Sedlarević received the third position on the Together for Vojvodina list in the 2008 provincial election and was given a mandate for a second term when the list won five proportional seats. She was subsequently chosen as a vice-president (i.e., deputy speaker) of the assembly, was chair of the assembly committee on European integration and inter-regional co-operation, served on both the assembly security council and the provincial security council, and was a delegate to the Assembly of European Regions. She supported greater autonomy for Vojvodina, calling for a new constitution that would effectively provide the province with "executive, legislative and judicial power, as well as basic revenue."

The LSV contested the 2012 provincial election under its own name and won eight mandates via the proportional system; Sedlarević received the sixth position and was re-elected. She again served as chair of the European integration and inter-regional co-operation committee and served on both the assembly and provincial security councils. In 2015, she sought to close down the Senta office of István Szávay, a member of the far-right Jobbik party in Hungary, on the grounds that the office had been used to promote inter-ethnic hatred.

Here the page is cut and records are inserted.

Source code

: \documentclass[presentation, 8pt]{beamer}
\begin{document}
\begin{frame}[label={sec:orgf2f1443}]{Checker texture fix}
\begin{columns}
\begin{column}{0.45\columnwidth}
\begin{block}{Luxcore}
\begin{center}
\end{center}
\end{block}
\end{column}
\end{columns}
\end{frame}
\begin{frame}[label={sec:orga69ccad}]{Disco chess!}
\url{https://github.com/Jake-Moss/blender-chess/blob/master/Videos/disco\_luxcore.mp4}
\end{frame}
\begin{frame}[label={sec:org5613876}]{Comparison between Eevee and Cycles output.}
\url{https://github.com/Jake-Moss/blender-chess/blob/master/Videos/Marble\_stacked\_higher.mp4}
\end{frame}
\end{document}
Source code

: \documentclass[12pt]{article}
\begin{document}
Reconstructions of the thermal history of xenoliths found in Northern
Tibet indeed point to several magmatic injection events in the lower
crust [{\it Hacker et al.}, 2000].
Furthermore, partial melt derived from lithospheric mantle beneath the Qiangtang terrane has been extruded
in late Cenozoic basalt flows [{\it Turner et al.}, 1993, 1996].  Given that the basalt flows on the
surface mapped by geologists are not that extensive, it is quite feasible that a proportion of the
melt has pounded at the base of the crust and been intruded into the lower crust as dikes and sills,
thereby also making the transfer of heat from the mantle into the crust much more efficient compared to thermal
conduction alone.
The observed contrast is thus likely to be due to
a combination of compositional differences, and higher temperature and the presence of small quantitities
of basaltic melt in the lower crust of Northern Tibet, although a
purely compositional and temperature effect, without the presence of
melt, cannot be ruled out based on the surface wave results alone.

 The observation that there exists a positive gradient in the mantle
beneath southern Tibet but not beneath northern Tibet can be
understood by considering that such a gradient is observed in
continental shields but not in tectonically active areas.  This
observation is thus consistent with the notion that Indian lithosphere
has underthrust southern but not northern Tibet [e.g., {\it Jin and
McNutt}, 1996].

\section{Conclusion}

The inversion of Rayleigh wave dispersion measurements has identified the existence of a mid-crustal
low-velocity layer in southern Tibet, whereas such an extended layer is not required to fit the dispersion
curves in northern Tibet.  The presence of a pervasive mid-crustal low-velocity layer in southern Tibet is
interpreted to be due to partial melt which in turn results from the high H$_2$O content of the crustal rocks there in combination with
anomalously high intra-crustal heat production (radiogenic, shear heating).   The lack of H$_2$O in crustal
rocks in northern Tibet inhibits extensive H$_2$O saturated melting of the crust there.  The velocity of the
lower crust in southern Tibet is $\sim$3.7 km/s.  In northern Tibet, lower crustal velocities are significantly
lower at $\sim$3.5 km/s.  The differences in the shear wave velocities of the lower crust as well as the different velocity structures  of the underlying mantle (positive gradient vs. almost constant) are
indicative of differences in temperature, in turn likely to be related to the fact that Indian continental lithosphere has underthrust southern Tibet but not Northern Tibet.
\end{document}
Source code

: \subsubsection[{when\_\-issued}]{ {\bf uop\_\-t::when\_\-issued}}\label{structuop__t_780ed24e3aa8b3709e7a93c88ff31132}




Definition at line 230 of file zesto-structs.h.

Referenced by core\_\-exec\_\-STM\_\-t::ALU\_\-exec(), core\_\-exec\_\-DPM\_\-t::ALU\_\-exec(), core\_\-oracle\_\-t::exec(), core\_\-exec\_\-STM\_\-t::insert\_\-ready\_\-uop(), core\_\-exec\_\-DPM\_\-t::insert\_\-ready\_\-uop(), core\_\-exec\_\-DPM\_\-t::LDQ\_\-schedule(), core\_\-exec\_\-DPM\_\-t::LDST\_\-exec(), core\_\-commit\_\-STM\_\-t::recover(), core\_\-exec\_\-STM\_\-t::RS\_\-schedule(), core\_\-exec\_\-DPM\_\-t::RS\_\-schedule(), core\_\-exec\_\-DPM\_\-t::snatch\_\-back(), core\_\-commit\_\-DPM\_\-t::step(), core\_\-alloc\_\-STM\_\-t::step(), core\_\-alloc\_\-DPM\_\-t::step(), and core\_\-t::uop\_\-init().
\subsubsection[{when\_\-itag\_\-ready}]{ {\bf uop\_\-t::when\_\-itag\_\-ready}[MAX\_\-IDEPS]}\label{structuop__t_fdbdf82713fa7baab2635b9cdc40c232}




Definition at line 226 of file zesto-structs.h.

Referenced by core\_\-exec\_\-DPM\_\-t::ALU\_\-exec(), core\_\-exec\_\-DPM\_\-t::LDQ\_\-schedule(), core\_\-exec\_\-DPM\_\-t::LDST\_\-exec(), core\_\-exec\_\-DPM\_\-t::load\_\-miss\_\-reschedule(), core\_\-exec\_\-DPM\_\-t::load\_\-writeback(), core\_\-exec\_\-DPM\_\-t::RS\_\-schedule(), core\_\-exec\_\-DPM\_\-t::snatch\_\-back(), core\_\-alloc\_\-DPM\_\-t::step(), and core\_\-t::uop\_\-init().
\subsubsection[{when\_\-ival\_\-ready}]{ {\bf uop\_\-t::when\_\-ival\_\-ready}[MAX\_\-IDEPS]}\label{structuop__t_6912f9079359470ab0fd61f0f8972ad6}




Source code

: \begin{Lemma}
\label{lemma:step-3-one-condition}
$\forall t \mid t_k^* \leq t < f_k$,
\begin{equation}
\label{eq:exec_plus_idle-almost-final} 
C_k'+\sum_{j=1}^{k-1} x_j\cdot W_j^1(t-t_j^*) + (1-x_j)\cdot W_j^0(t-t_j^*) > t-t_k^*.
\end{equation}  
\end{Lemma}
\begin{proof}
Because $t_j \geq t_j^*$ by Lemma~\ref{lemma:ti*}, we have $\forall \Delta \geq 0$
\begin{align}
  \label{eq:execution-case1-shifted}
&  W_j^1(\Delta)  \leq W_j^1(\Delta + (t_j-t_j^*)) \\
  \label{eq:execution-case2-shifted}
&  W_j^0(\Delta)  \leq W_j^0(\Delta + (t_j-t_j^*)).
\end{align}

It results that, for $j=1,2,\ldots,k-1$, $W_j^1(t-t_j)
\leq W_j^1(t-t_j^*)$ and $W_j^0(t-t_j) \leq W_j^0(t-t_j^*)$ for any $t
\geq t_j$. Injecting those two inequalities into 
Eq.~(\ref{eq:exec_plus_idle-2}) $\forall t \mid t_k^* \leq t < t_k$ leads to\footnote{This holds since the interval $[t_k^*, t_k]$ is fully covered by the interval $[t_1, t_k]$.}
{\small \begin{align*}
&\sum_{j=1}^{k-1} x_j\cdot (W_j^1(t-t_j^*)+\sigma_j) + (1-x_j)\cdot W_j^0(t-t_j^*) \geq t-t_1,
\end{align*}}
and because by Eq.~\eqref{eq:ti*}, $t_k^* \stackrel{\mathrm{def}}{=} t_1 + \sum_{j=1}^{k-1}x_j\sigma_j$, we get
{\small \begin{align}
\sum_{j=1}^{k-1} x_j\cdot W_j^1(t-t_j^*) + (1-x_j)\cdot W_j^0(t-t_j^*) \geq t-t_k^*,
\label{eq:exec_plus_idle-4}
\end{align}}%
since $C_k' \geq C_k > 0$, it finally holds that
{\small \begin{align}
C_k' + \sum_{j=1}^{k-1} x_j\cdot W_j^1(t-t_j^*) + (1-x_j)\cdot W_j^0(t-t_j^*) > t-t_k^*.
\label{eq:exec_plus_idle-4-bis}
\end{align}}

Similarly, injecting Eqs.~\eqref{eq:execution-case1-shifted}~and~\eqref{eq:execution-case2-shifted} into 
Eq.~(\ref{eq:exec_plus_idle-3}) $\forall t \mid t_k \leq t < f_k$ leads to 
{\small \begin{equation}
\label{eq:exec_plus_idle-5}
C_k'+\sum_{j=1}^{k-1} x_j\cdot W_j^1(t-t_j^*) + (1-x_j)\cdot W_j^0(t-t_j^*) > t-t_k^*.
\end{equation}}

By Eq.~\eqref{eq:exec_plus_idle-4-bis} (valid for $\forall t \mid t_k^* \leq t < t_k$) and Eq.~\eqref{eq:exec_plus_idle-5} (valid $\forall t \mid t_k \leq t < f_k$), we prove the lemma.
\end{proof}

Vojvodina switched to an entirely proportional system for the 2016 provincial election. Sedlarević again received the third position on the LSV list and re-elected to a fourth term when the list won nine seats. This election was won by the Serbian Progressive Party and its allies, and the LSV now serves in opposition.

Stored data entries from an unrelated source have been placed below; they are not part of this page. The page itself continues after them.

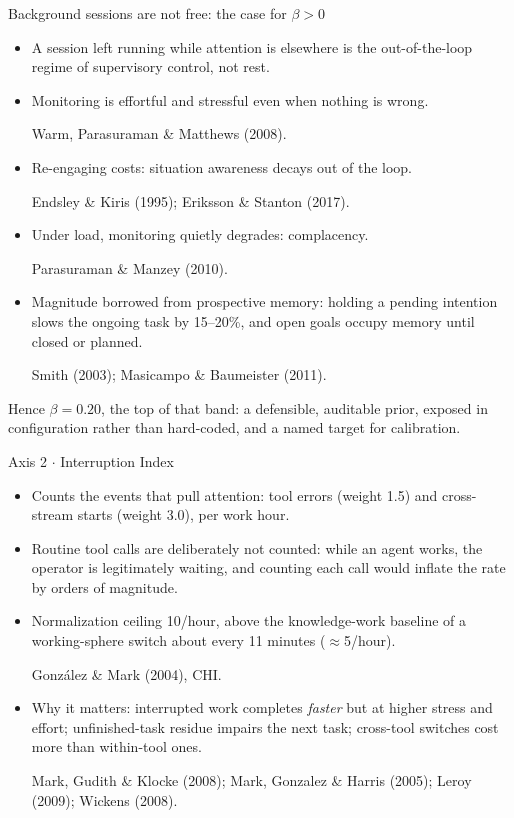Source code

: \documentclass[aspectratio=169,10pt]{beamer}
\newcommand{\good}[1]{\textcolor{Sage}{#1}}
\newcommand{\warnc}[1]{\textcolor{Amber}{#1}}
\newcommand{\src}[1]{{\scriptsize\color{InkFaint}#1\par}}
\begin{document}
\begin{frame}{Background sessions are not free: the case for $\beta > 0$}
  \begin{itemize}
    \item A session left running while attention is elsewhere is the
          \good{out-of-the-loop regime} of supervisory control, not rest.
    \item Monitoring is \warnc{effortful and stressful} even when nothing is
          wrong. \src{Warm, Parasuraman \& Matthews (2008).}
    \item Re-engaging costs: situation awareness decays out of the loop.
          \src{Endsley \& Kiris (1995); Eriksson \& Stanton (2017).}
    \item Under load, monitoring quietly degrades: \warnc{complacency}.
          \src{Parasuraman \& Manzey (2010).}
    \item Magnitude borrowed from prospective memory: holding a pending
          intention slows the ongoing task by \good{15--20\%}, and open
          goals occupy memory until closed or planned.
          \src{Smith (2003); Masicampo \& Baumeister (2011).}
  \end{itemize}
  \vspace{1mm}
  {\small Hence $\beta=0.20$, the top of that band: a \good{defensible,
   auditable prior}, exposed in configuration rather than hard-coded, and a
   named target for calibration.\par}
\end{frame}

\begin{frame}{Axis 2 $\cdot$ Interruption Index}
  \begin{itemize}
    \item Counts the events that \alert{pull attention}: tool
          \warnc{errors} (weight 1.5) and \warnc{cross-stream starts}
          (weight 3.0), per work hour.
    \item Routine tool calls are \good{deliberately not counted}: while an
          agent works, the operator is legitimately waiting, and counting
          each call would inflate the rate by orders of magnitude.
    \item Normalization ceiling 10/hour, above the knowledge-work baseline
          of a working-sphere switch about every 11 minutes
          ($\approx$5/hour).
          \src{Gonz\'alez \& Mark (2004), CHI.}
    \item Why it matters: interrupted work completes \emph{faster} but at
          higher stress and effort; unfinished-task residue impairs the next
          task; cross-tool switches cost more than within-tool ones.
          \src{Mark, Gudith \& Klocke (2008); Mark, Gonzalez \& Harris (2005);
               Leroy (2009); Wickens (2008).}
  \end{itemize}
\end{frame}
\end{document}
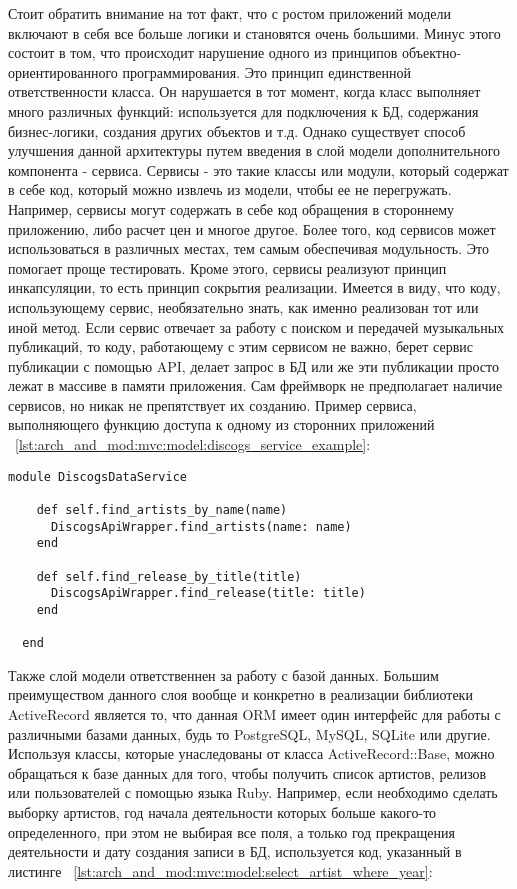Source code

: Стоит обратить внимание на тот факт, что с ростом приложений модели включают в себя все больше логики и становятся очень большими. Минус этого состоит в том, что происходит нарушение одного из принципов объектно-ориентированного программирования. Это принцип единственной ответственности класса. Он нарушается в тот момент, когда класс выполняет много различных функций: используется для подключения к БД, содержания бизнес-логики, создания других объектов и т.д. Однако существует способ улучшения данной архитектуры путем введения в слой модели дополнительного компонента - сервиса. Сервисы - это такие классы или модули, который содержат в себе код, который можно извлечь из модели, чтобы ее не перегружать. Например, сервисы могут содержать в себе код обращения в стороннему приложению, либо расчет цен и многое другое. Более того, код сервисов может использоваться в различных местах, тем самым обеспечивая модульность. Это помогает проще тестировать. Кроме этого, сервисы реализуют принцип инкапсуляции, то есть принцип сокрытия реализации. Имеется в виду, что коду, использующему сервис, необязательно знать, как именно реализован тот или иной метод. Если сервис отвечает за работу с поиском и передачей музыкальных публикаций, то коду, работающему с этим сервисом не важно, берет сервис публикации с помощью API, делает запрос в БД или же эти публикации просто лежат в массиве в памяти приложения. Сам фреймворк не предполагает наличие сервисов, но никак не препятствует их созданию. Пример сервиса, выполняющего функцию доступа к одному из сторонних приложений ~\ref{lst:arch_and_mod:mvc:model:discogs_service_example}:

\begin{lstlisting}[style=fsharpstyle,caption={Пример получения артистов по определенным параметрам}, label=lst:arch_and_mod:mvc:model:discogs_service_example]
  module DiscogsDataService

    def self.find_artists_by_name(name)
      DiscogsApiWrapper.find_artists(name: name)
    end

    def self.find_release_by_title(title)
      DiscogsApiWrapper.find_release(title: title)
    end

  end
\end{lstlisting}

Также слой модели ответственнен за работу с базой данных. Большим преимуществом данного слоя вообще и конкретно в реализации библиотеки ActiveRecord является то, что данная ORM имеет один интерфейс для работы с различными базами данных, будь то PostgreSQL, MySQL, SQLite или другие. Используя классы, которые унаследованы от класса ActiveRecord::Base, можно обращаться к базе данных для того, чтобы получить список артистов, релизов или пользователей с помощью языка Ruby. Например, если необходимо сделать выборку артистов, год начала деятельности которых больше какого-то определенного, при этом не выбирая все поля, а только год прекращения деятельности и дату создания записи в БД, используется код, указанный в листинге ~\ref{lst:arch_and_mod:mvc:model:select_artist_where_year}:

Sedlarević identifies as a feminist and is a vocal supporter of abortion rights in Serbia. In 2016, she withdrew from a planned appearance at a panel discussion on women's issues after learning that representatives of Dveri and Zavetnici would be present. Sedlarević said that she could not share a stage with ultra-traditionalist and pro-fascist organizations.

She is currently an alternate member of the Chamber of Regions in the Congress of Local and Regional Authorities of the Council of Europe. She serves with the Socialist Group and is an alternate member of the current affairs committee.

===National Assembly===
Sedlarević has been a candidate for the National Assembly of Serbia on three occasions. In the 2003 parliamentary election, she was included on the LSV's Together for Tolerance list, which did not cross the electoral threshold to win representation.

The LSV contested the 2007 Serbian parliamentary election in alliance with the Liberal Democratic Party and other parties. Sedlarević received the 198th list position; the list won fifteen seats, and she was not selected for a mandate. (From 2000 to 2011, Serbian parliamentary mandates were awarded to sponsoring parties or coalitions rather than to individual candidates, and it was common practice for mandates to be awarded out of numerical order. Sedlarević could have been awarded a mandate despite her low position on the list – which was in any event mostly alphabetical – though in fact she was not.)

Serbia's electoral system was reformed in 2011, such that parliamentary mandates were awarded in numerical order to candidates on successful lists. The LSV contested the 2016 parliamentary election on a combined list with the LDP and the Social Democratic Party, winning thirteen seats. Sedlarević received the fifteenth position on the list and narrowly missed election. She is currently the next LSV candidate on the list with the right to accept a mandate if another member elected for the party leaves the assembly.